En segundo término destacó una de las medidas del éxito en la galaxia YouTube: los videos más hot no sólo son los que tienen más visitas, sino también, y de modo inevitable, los que más comentarios reciben. A la gente no le basta ni le bastará nunca con ver: necesita hablar de lo que ha visto.
El problema –siempre hay un pero– es que ni todos los mails ni los fenómenos de venta a la Harry Potter borran el hecho de que la palabra, aunque ubícua, se encuentra depreciada en este mundo. La historia contemporánea y su multiplicación a la enésima en los medios (esto ya no es Neuman, sino mi propia percepción) nos han habituado al triste espectáculo del estadista que dice A y hace Z, del locutor que anuncia una catástrofe con una sonrisa, del concepto vital que pierde sentido a causa del manoseo. (En mi país, por ejemplo, la idea de diálogo, de concertación, no significa hoy nada porque los que cacarean esas palabras son precisamente los que siempre han sido autoritarios.)

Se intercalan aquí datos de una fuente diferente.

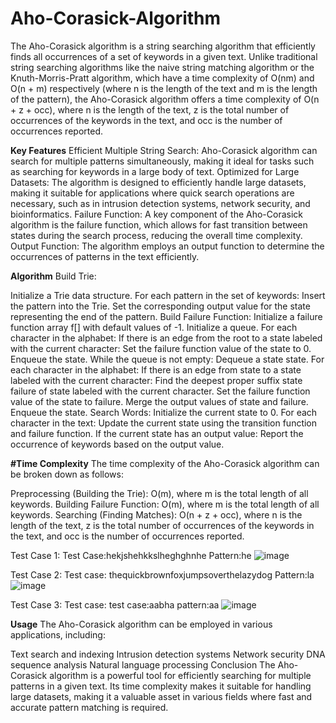 # Aho-Corasick-Algorithm

The Aho-Corasick algorithm is a string searching algorithm that efficiently finds all occurrences of a set of keywords in a given text. Unlike traditional string searching algorithms like the naive string matching algorithm or the Knuth-Morris-Pratt algorithm, which have a time complexity of O(nm) and O(n + m) respectively (where n is the length of the text and m is the length of the pattern), the Aho-Corasick algorithm offers a time complexity of O(n + z + occ), where n is the length of the text, z is the total number of occurrences of the keywords in the text, and occ is the number of occurrences reported.

**Key Features**
Efficient Multiple String Search: Aho-Corasick algorithm can search for multiple patterns simultaneously, making it ideal for tasks such as searching for keywords in a large body of text.
Optimized for Large Datasets: The algorithm is designed to efficiently handle large datasets, making it suitable for applications where quick search operations are necessary, such as in intrusion detection systems, network security, and bioinformatics.
Failure Function: A key component of the Aho-Corasick algorithm is the failure function, which allows for fast transition between states during the search process, reducing the overall time complexity.
Output Function: The algorithm employs an output function to determine the occurrences of patterns in the text efficiently.

**Algorithm**
Build Trie:

Initialize a Trie data structure.
For each pattern in the set of keywords:
Insert the pattern into the Trie.
Set the corresponding output value for the state representing the end of the pattern.
Build Failure Function:
Initialize a failure function array f[] with default values of -1.
Initialize a queue.
For each character in the alphabet:
If there is an edge from the root to a state labeled with the current character:
Set the failure function value of the state to 0.
Enqueue the state.
While the queue is not empty:
Dequeue a state state.
For each character in the alphabet:
If there is an edge from state to a state labeled with the current character:
Find the deepest proper suffix state failure of state labeled with the current character.
Set the failure function value of the state to failure.
Merge the output values of state and failure.
Enqueue the state.
Search Words:
Initialize the current state to 0.
For each character in the text:
Update the current state using the transition function and failure function.
If the current state has an output value:
Report the occurrence of keywords based on the output value.

**#Time Complexity**
The time complexity of the Aho-Corasick algorithm can be broken down as follows:

Preprocessing (Building the Trie): O(m), where m is the total length of all keywords.
Building Failure Function: O(m), where m is the total length of all keywords.
Searching (Finding Matches): O(n + z + occ), where n is the length of the text, z is the total number of occurrences of the keywords in the text, and occ is the number of occurrences reported.

Test Case 1:
Test Case:hekjshehkkslheghghnhe
Pattern:he
 ![image](https://github.com/SimplyViraj/Aho-Corasick-Algorithm/assets/132010512/05c34d5d-4495-4777-bbed-50f1ce705297)

 Test Case 2:
Test case: thequickbrownfoxjumpsoverthelazydog
Pattern:la
![image](https://github.com/SimplyViraj/Aho-Corasick-Algorithm/assets/132010512/343b891d-f6d0-43b1-ac15-cfcd7bc5964a)

Test Case 3:
Test case: 
test case:aabha
pattern:aa
![image](https://github.com/SimplyViraj/Aho-Corasick-Algorithm/assets/132010512/474813a9-ee93-4439-b032-f4585132fc6e)




**Usage**
The Aho-Corasick algorithm can be employed in various applications, including:

Text search and indexing
Intrusion detection systems
Network security
DNA sequence analysis
Natural language processing
Conclusion
The Aho-Corasick algorithm is a powerful tool for efficiently searching for multiple patterns in a given text. Its time complexity makes it suitable for handling large datasets, making it a valuable asset in various fields where fast and accurate pattern matching is required.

En el prólogo a la trilogía The Coast of Utopia, el dramaturgo Tom Stoppard cuenta la sorpresa que le produjo conocer en Praga a escritores que añoraban la censura. Esta nostalgia, descubrió pronto, distaba de ser gratuita. “Las palabras que se escurrían más allá del censor –dice Stoppard que le decían-, eran consideradas y leídas con una atención que raramente obtenían las publicaciones de Occidente”.
En el fárrago de la sociedad del espectáculo, es inevitable que parte de las palabras se anulen a sí mismas o se pierdan en el ruido. El peligro de la intrascendencia, sin embargo, sólo puede ser aventado de manera extralinguística.
Así como las monedas tienen respaldo en oro, nuestras palabras tienen el respaldo de nuestros hechos. El día que nuestras acciones se vuelvan menos equívocas, nuestras palabras subirán de cotización.